Brussels, 14/11/2001 (Agence Europe) - The conference organised on 8 and 9 November in Brussels by the European Economic and Social Committee in the context of the debates on reforming European governance means and on the future of Europe (see EUROPE of 7 November, p;18) ended with undeniable support for active participation from the Committee at the next Convention in the capacity of permanent advisory member. "This conference provides an opportunity to decompartmentalise the institutional discussion and to open the way to new forms of democratic participation", said Belgian Deputy Prime Minister and Minister for Mobility and Transport, Isabelle Durant, as work opened. She stressed the importance of "defining a European project so that citizens are convinced the EU is not simply regional aid to globalisation". The European Commissioner responsible for institutional reform, Michel Barnier, pointed out for his part that "the Committee would be an active observer at the Convention". He noted "three facts of topical importance: social and political and citizen uncertainty, which give not only the Committee but also the EU as a whole new reasons for acting". Giorgio Napolitano, President of the EP Committee on Constitutional Affairs, recalled that the "role of the Committee as representative of organised civil society had been clarified and legitimised by the new Article 257 of the EU Treaty approved in Nice". Former Committee President, Beatrice Rangoni-Machiavelli, remarked that "the Committee may provide the other institutions with a platform for consensus even on controversial issues, while taking the general interests of Europe into account".
Orchestrated by Jérôme Vignon, main counsellor responsible for European governance at the European Commission, the round table on the "organised civil society, participatory democracy and reform of the modes of European governance" stressed the need to: - specify the terms used such as "organised civil society" or "social dialogue"; - better define the roles and attributions of the institutions; - complete the work carried out in the context of the White Paper on European governance and the Charter of Fundamental Rights; - take into account the structure and the organisation of the civil society of candidate countries during the enlargement process; - and assess the representativeness of the groups. The spokesperson for the Permanent Forum of Civil Society, Pier Virgilio Dastoli, specified that "the Committee could be a facilitator for civil dialogue, and not represent it, because the civil society goes beyond economic and social issues. The Committee remains the expression of the economic and social world". He recalled that "one has never envisaged replacing participatory and representative democracy but rather completing it. The Permanent Forum of Civil Society, in this capacity, launched the Charter of Participatory Democracy, which is to be on the agenda of the Laeken Summit".

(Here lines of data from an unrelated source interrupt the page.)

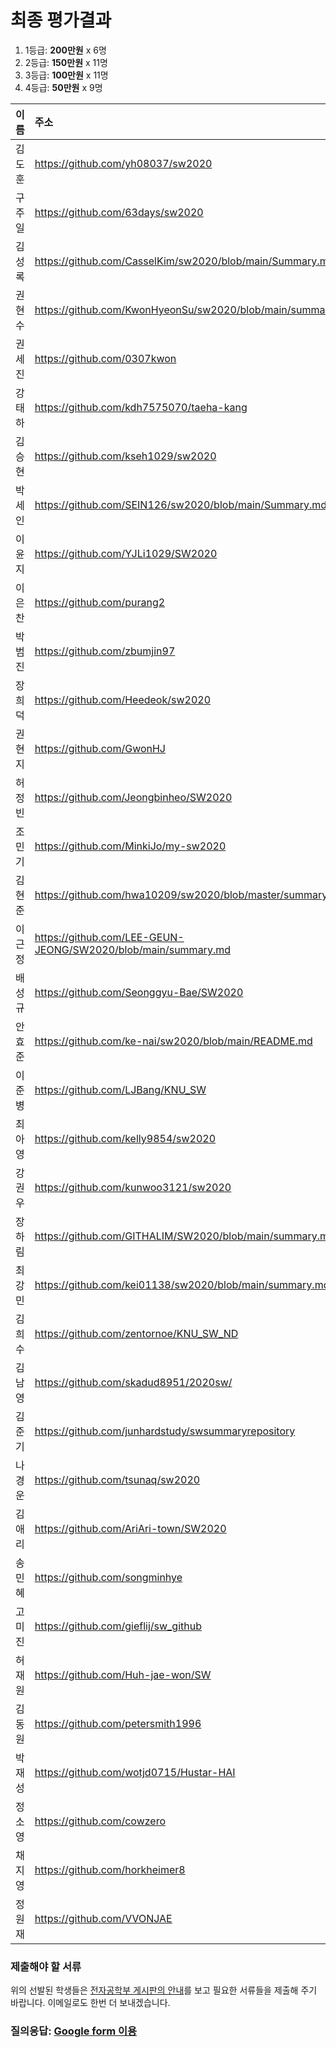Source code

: # 최종 평가결과

1. 1등급: __200만원__ x 6명
1. 2등급: __150만원__ x 11명
1. 3등급: __100만원__ x 11명
1. 4등급: __50만원__ x 9명

| 이름 | 주소 | S+ | S | A | B | 점수 | __등급__ |    
|:---|:---|---:|---:|---:|---:|---:|:---:|
| 김도훈        | https://github.com/yh08037/sw2020                             | 9     | 0     | 1     | 0     | 187   | 1등급|
| 구주일        | https://github.com/63days/sw2020                              | 8     | 2     | 0     | 0     | 184   | 1등급|
| 김성록        | https://github.com/CasselKim/sw2020/blob/main/Summary.md      | 8     | 0     | 1     | 1     | 170   | 1등급|
| 권현수        | https://github.com/KwonHyeonSu/sw2020/blob/main/summary.md    | 7     | 3     | 0     | 0     | 176   | 1등급|
| 권세진        | https://github.com/0307kwon                                   | 6     | 4     | 0     | 0     | 168   | 1등급|
| 강태하        | https://github.com/kdh7575070/taeha-kang                      | 6     | 3     | 1     | 0     | 163   | 1등급|
| 김승현        | https://github.com/kseh1029/sw2020                            | 6     | 1     | 2     | 1     | 149   | 2등급|
| 박세인        | https://github.com/SEIN126/sw2020/blob/main/Summary.md        | 3     | 6     | 1     | 0     | 139   | 2등급|
| 이윤지        | https://github.com/YJLi1029/SW2020                            | 4     | 4     | 1     | 1     | 138   | 2등급|
| 이은찬        | https://github.com/purang2                                    | 4     | 3     | 3     | 0     | 137   | 2등급|
| 박범진        | https://github.com/zbumjin97                                  | 3     | 5     | 2     | 0     | 134   | 2등급|
| 장희덕        | https://github.com/Heedeok/sw2020                             | 3     | 4     | 2     | 1     | 125   | 2등급|
| 권현지        | https://github.com/GwonHJ                                     | 3     | 4     | 2     | 0     | 122   | 2등급|
| 허정빈        | https://github.com/Jeongbinheo/SW2020                         | 0     | 10    | 0     | 0     | 120   | 2등급|
| 조민기        | https://github.com/MinkiJo/my-sw2020                          | 1     | 7     | 2     | 0     | 118   | 2등급|
| 김현준        | https://github.com/hwa10209/sw2020/blob/master/summary.md     | 1     | 7     | 2     | 0     | 118   | 2등급|
| 이근정        | https://github.com/LEE-GEUN-JEONG/SW2020/blob/main/summary.md | 0     | 8     | 2     | 0     | 110   | 2등급|
| 배성규        | https://github.com/Seonggyu-Bae/SW2020                        | 0     | 6     | 4     | 0     | 100   | 3등급|
| 안효준        | https://github.com/ke-nai/sw2020/blob/main/README.md          | 0     | 5     | 5     | 0     | 95    | 3등급|
| 이준병        | https://github.com/LJBang/KNU_SW                              | 0     | 5     | 3     | 2     | 87    | 3등급|
| 최아영        | https://github.com/kelly9854/sw2020                           | 0     | 4     | 5     | 1     | 86    | 3등급|
| 강권우        | https://github.com/kunwoo3121/sw2020                          | 0     | 4     | 5     | 1     | 86    | 3등급|
| 장하림        | https://github.com/GITHALIM/SW2020/blob/main/summary.md       | 0     | 2     | 8     | 0     | 80    | 3등급|
| 최강민        | https://github.com/kei01138/sw2020/blob/main/summary.md       | 3     | 0     | 2     | 1     | 77    | 3등급|
| 김희수        | https://github.com/zentornoe/KNU_SW_ND                        | 0     | 3     | 5     | 2     | 77    | 3등급|
| 김남영        | https://github.com/skadud8951/2020sw/                         | 1     | 1     | 5     | 3     | 76    | 3등급|
| 김준기        | https://github.com/junhardstudy/swsummaryrepository           | 0     | 3     | 4     | 3     | 73    | 3등급|
| 나경운        | https://github.com/tsunaq/sw2020                              | 1     | 0     | 6     | 3     | 71    | 3등급|
| 김애리        | https://github.com/AriAri-town/SW2020                         | 0     | 0     | 6     | 4     | 54    | 4등급|
| 송민혜        | https://github.com/songminhye                                 | 0     | 0     | 6     | 1     | 45    | 4등급|
| 고미진        | https://github.com/gieflij/sw_github                          | 0     | 1     | 2     | 6     | 44    | 4등급|
| 허재원        | https://github.com/Huh-jae-won/SW                             | 0     | 0     | 3     | 6     | 39    | 4등급|
| 김동원        | https://github.com/petersmith1996                             | 0     | 0     | 2     | 8     | 38    | 4등급|
| 박재성        | https://github.com/wotjd0715/Hustar-HAI                       | 0     | 0     | 2     | 7     | 35    | 4등급|
| 정소영        | https://github.com/cowzero                                    | 0     | 0     | 3     | 2     | 27    | 4등급|
| 채지영        | https://github.com/horkheimer8                                | 0     | 0     | 0     | 8     | 24    | 4등급|
| 정원재        | https://github.com/VVONJAE                                    | 0     | 0     | 2     | 3     | 23    | 4등급|

### 제출해야 할 서류
위의 선발된 학생들은 [전자공학부 게시판의 안내](http://see.knu.ac.kr/content/board/notice.html?pg=vv&fidx=98384&gtid=notice&opt=&sword=&page=1)를 보고 
필요한 서류들을 제출해 주기 바랍니다. 이메일로도 한번 더 보내겠습니다.

### 질의응답: [Google form 이용](https://docs.google.com/forms/d/e/1FAIpQLSdN5AtF8bDQDJN3Vh896W_iKJfcE2RMJBCAl9A69kzLvkrcow/viewform?usp=sf_link)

The following conclusions can be drawn from the three workshops that followed: 1) the joint responsibility of actors of the organised civil society with the responsibility for developing regulations remaining in the hands of the institutions. The role of the organised civil society in the legislative process is important as it makes the decision-making process more open and transparent but also more receptive to the changes in the outside world; 2) the representativeness of civil society organisation: the Committee must clarify its structure and its composition. The criteria for representativeness, that is, who must and how must one take part in the decision-making process of the EU, must be clarified; 3) civil dialogue: aims, modalities, structures, participants: the Commission does not hold a monopoly on civil dialogue within the European institutions but is the body that institutionalises dialogue. It therefore has an essential role to play in this context. The question is that of knowing how to make the Committee a real instrument for activating civil dialogue. It could, above all, make up a place of representation of some groups or categories of society that do not have sufficient political means of expression.
Drawing the conclusions from the work, Committee President Göke Frerichs stressed the Committee's ambition to be involved in the debate on the future of Europe. He noted that "in this context, it was necessary to reach consensus at EU level on three dimensions - identity, constitution and politics - which are independent". As far as the Committee's participation as a permanent consultative member at the next IGC is concerned, Mr Frerichs noted the constructive role of the Committee which, "as such, would make its institutional structure available to the network of civil society organisations in Europe which legitimately wish to be heard and which are not represented within it".